This is also related to this answer of mine where I show that if $A, B\subseteq \mathbb{R}^n$ are homeomorphic and $A$ is regular closed, then $\overline{B} = \overline{\text{int}(B)}$
In fact I prove an equivalence: $A\subseteq \mathbb{R}^n$ is homeomorphic to regular closed subset of $\mathbb{R}^n$, if and only if its homeomorphic to a closed subset of $\mathbb{R}^n$ and $\overline{A} = \overline{\text{int}(A)}$
@Jakobian Thanks
16:47
@Jakobian Nah, I've had a lot of training since I spent a lot of time on Discord and other online forums.
It's about as easy as identifying: "If it's too good to be true, it probably is."
I am finding myself a bit confused with the notion of the domain and range of a (set-theoretic) relation and am hoping someone can help me straighten things out
Halmos begins by defining the Cartesian product of two sets, constructing it explicitly via specification from $P(P(A \cup B)$
He then says that the "reverse direction" is important: that is, given any set whose elements are all ordered pairs, we want to know (and we subsequently show) that there exist sets $A,B$ such that $R \subset A \times B$
No problem so far. He then goes on to say that "it is often desirable to take $A,B$ as small as possible". And so then we define e.g. $A:=\{a \in \cup \cup R : \exists b \in B((a,b) \in R) \}$, the domain of the relation
I had naively thought, since he spoke in formal english, that $dom R =:A$ and $ran R =:B$ as constructed would be such that $A \times B = R$, but my question is about confirming that that suspicion is wrong and that in general all we can have is $R \subset A \times B$ (i.e. it's in general proper)

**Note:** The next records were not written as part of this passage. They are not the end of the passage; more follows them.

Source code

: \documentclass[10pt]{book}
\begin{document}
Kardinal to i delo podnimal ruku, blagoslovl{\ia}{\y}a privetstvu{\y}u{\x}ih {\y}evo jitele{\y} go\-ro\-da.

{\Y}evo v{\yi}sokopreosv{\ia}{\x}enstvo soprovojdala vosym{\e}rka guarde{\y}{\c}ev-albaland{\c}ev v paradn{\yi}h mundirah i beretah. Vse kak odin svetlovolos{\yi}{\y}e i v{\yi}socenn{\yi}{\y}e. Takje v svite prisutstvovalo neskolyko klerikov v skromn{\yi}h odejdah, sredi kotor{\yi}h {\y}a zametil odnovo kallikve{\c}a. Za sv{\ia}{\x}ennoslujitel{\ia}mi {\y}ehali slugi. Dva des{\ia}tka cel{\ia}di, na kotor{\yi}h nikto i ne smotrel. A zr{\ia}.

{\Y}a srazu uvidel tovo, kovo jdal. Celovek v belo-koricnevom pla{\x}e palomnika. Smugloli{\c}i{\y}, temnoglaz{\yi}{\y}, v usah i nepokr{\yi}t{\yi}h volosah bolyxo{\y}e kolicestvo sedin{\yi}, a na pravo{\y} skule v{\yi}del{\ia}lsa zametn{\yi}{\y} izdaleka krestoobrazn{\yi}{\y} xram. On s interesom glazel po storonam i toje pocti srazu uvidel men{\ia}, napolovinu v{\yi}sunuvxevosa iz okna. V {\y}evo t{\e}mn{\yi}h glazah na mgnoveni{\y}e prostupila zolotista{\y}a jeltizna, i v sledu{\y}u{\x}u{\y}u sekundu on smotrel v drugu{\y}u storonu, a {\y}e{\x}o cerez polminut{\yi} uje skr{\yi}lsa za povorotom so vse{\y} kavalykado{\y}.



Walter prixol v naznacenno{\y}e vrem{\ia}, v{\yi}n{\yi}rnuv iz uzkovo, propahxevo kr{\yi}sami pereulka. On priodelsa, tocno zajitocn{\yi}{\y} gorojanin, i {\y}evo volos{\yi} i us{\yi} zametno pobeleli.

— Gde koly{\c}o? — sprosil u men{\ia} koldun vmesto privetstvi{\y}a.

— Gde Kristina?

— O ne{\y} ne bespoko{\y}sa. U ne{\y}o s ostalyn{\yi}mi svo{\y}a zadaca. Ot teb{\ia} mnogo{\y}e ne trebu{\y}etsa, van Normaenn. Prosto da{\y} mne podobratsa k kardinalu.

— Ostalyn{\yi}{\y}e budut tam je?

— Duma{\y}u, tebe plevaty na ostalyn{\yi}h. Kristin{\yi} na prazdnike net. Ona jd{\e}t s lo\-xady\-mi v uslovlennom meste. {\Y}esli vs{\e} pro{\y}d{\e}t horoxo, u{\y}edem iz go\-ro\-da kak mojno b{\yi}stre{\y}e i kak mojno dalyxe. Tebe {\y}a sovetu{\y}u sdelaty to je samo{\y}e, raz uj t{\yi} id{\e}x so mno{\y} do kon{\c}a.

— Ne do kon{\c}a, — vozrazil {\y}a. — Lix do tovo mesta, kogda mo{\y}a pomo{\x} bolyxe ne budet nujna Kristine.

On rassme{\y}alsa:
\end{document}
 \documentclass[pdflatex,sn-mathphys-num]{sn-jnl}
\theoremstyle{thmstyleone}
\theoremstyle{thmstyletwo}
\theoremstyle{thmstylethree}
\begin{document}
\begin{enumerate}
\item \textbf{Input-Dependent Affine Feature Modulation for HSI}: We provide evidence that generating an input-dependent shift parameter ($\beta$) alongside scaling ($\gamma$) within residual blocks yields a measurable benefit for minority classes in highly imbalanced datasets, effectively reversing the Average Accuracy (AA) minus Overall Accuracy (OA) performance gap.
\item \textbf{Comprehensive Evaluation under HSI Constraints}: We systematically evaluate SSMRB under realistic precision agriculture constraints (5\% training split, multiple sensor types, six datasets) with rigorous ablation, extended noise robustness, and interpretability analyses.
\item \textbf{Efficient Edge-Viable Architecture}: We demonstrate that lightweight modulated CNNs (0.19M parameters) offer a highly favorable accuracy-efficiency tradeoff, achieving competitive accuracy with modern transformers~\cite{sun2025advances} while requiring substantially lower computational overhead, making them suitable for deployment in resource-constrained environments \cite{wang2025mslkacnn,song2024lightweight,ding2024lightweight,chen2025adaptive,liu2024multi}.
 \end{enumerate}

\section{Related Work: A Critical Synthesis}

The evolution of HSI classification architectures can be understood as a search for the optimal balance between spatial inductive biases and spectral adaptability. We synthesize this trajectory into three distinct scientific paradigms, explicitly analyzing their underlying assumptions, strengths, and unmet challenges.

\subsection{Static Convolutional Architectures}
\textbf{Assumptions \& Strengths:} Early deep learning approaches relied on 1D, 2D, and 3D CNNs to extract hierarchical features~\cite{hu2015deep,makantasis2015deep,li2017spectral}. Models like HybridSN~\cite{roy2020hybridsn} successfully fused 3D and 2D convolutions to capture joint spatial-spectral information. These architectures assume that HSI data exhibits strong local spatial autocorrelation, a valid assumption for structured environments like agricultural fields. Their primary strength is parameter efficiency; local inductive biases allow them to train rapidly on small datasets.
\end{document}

A second question (again, my sense is the answer is no) is whether there is any construction such that, in general, I can get $R = A\times B$ given only $R$
Maybe to summarize, if someone can confirm this claim: given $R$, the sense in which Halmos uses "smallest" is that for any $A,B$ s.t. $R \subset A \times B$, we have $dom\,R \subset A$ and $ran\,R \subset B$
17:09
@ε†₯ηŽ‹Hades you're imagining things
sorry to tell you that
@EE18 I don't see how that would be confusing
you are a much better mathematician than I (to the extent that I can even use that word for me), so that is not surprising :)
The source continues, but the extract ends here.